Para mayor seguridad, su mirada se posó en las plantas de la ventana. Las violetas africanas eran las flores que siempre le habían hecho pensar más en ella, aquellas flores hermosas que colgaban delicada y precariamente del extremo de su tallo, con unas hojas pesadas que las rodeaban y protegían. Eran plantas que daban la impresión de no poder sobrevivir a los rigores del clima londinense, pero, a pesar de su aspecto frágil, eran unas plantas engañosas, con una fortaleza notable.

Mientras las miraba, tuvo por fin una certidumbre que se esforzó en vano por negar. Las lágrimas brotaron en sus ojos y no pudo evitar un sollozo. Regresó a la silla, en la que se dejó caer, y lloró desconsoladamente.

Entonces oyó unos golpes en la puerta.

– ¡Váyase! -gimió.

Los golpes se repitieron.

– ¡Déjeme en paz!

No había ningún otro sonido. Los golpes en la puerta continuaron, como si fueran la voz de su conciencia y no fueran a cesar jamás.

– ¡He dicho que se vaya, maldita sea! -gritó, al tiempo que se abalanzaba contra la puerta y la abría bruscamente.

Se encontró ante una mujer vestida con un elegante traje negro y una blusa de seda blanca con un vaporoso encaje en el cuello. Del hombro le colgaba un bolso y llevaba en la mano un libro encuadernado en piel. Pero lo que más le llamó la atención era su rostro, sereno, de ojos claros, de facciones armoniosas que daban una impresión de ternura.

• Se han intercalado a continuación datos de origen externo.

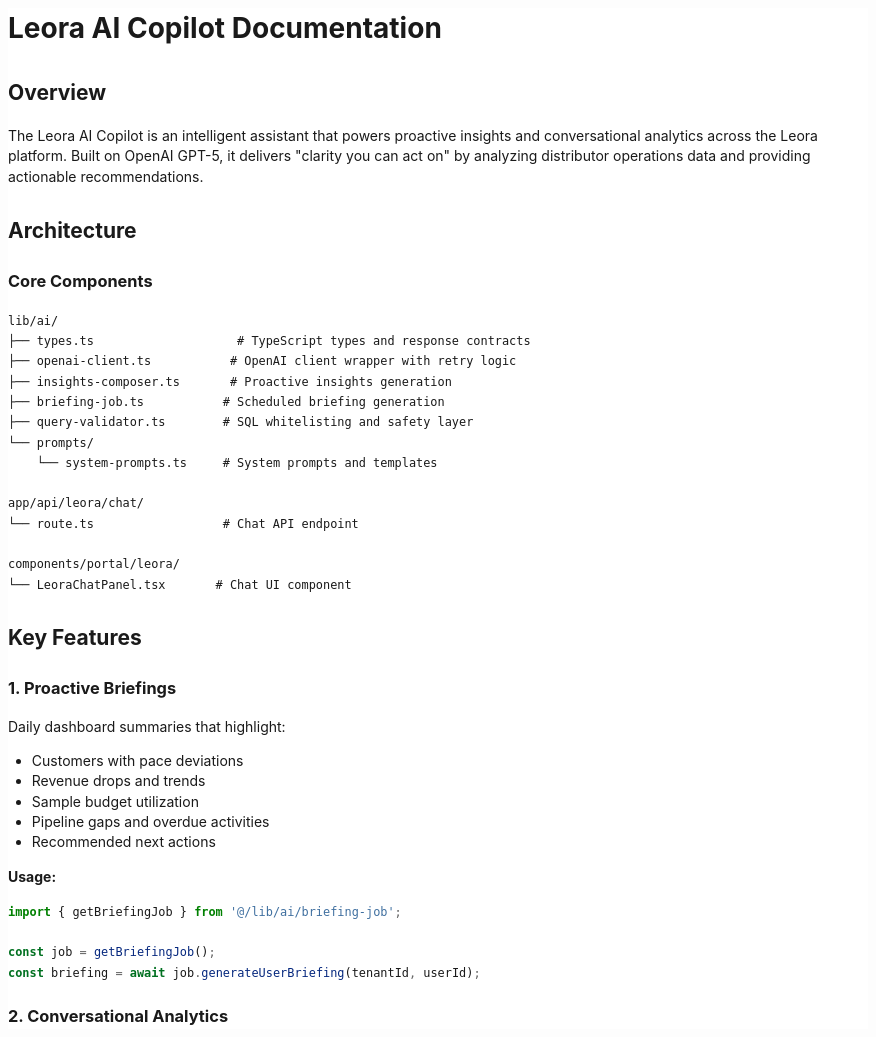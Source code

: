 # Leora AI Copilot Documentation

## Overview

The Leora AI Copilot is an intelligent assistant that powers proactive insights and conversational analytics across the Leora platform. Built on OpenAI GPT-5, it delivers "clarity you can act on" by analyzing distributor operations data and providing actionable recommendations.

## Architecture

### Core Components

```
lib/ai/
├── types.ts                    # TypeScript types and response contracts
├── openai-client.ts           # OpenAI client wrapper with retry logic
├── insights-composer.ts       # Proactive insights generation
├── briefing-job.ts           # Scheduled briefing generation
├── query-validator.ts        # SQL whitelisting and safety layer
└── prompts/
    └── system-prompts.ts     # System prompts and templates

app/api/leora/chat/
└── route.ts                  # Chat API endpoint

components/portal/leora/
└── LeoraChatPanel.tsx       # Chat UI component
```

## Key Features

### 1. Proactive Briefings

Daily dashboard summaries that highlight:
- Customers with pace deviations
- Revenue drops and trends
- Sample budget utilization
- Pipeline gaps and overdue activities
- Recommended next actions

**Usage:**
```typescript
import { getBriefingJob } from '@/lib/ai/briefing-job';

const job = getBriefingJob();
const briefing = await job.generateUserBriefing(tenantId, userId);
```

### 2. Conversational Analytics
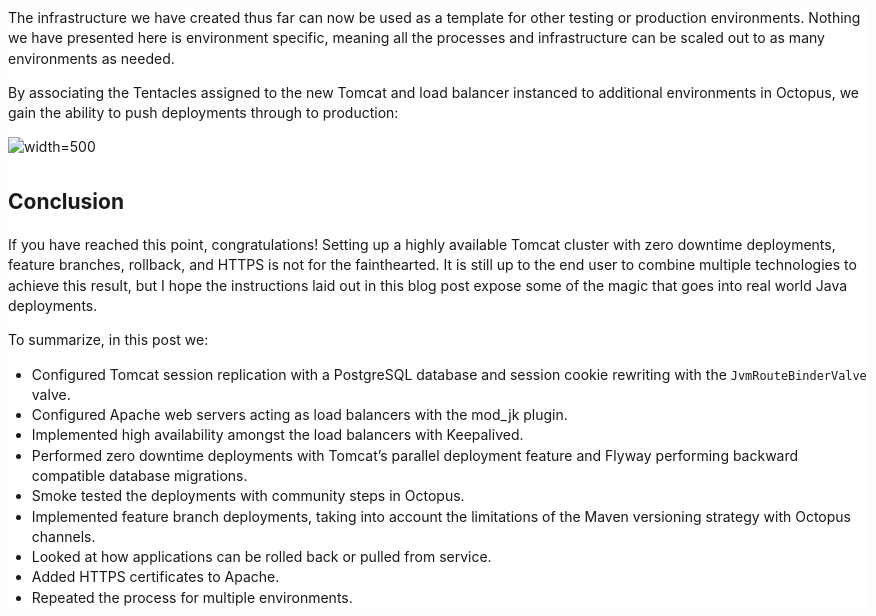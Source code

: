 The infrastructure we have created thus far can now be used as a template for other testing or production environments. Nothing we have presented here is environment specific, meaning all the processes and infrastructure can be scaled out to as many environments as needed.

By associating the Tentacles assigned to the new Tomcat and load balancer instanced to additional environments in Octopus, we gain the ability to push deployments through to production:

![](multiple_environments.png "width=500")

## Conclusion

If you have reached this point, congratulations! Setting up a highly available Tomcat cluster with zero downtime deployments, feature branches, rollback, and HTTPS is not for the fainthearted. It is still up to the end user to combine multiple technologies to achieve this result, but I hope the instructions laid out in this blog post expose some of the magic that goes into real world Java deployments.

To summarize, in this post we:

* Configured Tomcat session replication with a PostgreSQL database and session cookie rewriting with the `JvmRouteBinderValve` valve.
* Configured Apache web servers acting as load balancers with the mod_jk plugin.
* Implemented high availability amongst the load balancers with Keepalived.
* Performed zero downtime deployments with Tomcat’s parallel deployment feature and Flyway performing backward compatible database migrations.
* Smoke tested the deployments with community steps in Octopus.
* Implemented feature branch deployments, taking into account the limitations of the Maven versioning strategy with Octopus channels.
* Looked at how applications can be rolled back or pulled from service.
* Added HTTPS certificates to Apache.
* Repeated the process for multiple environments.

Podría haber sido una misionera, o una visión, pero ella tendió la mano y dejó en claro que era real.

– Me llamo Helen Clyde -dijo suavemente.

Lynley se colocó en un rincón. Las llamas de los cirios oscilaban a cierta distancia, pero el lugar donde él se había apostado estaba envuelto en la penumbra. La iglesia olía vagamente a incienso, pero sobre todo a vetustez, a velas chisporroteantes, a fósforos quemados, a polvo. El silencio era absoluto. Incluso las palomas, que se habían agitado momentáneamente cuando él se aproximó, habían vuelto a la inmovilidad, y no había ninguna brisa nocturna que hiciera rozar las ramas contra los vitrales.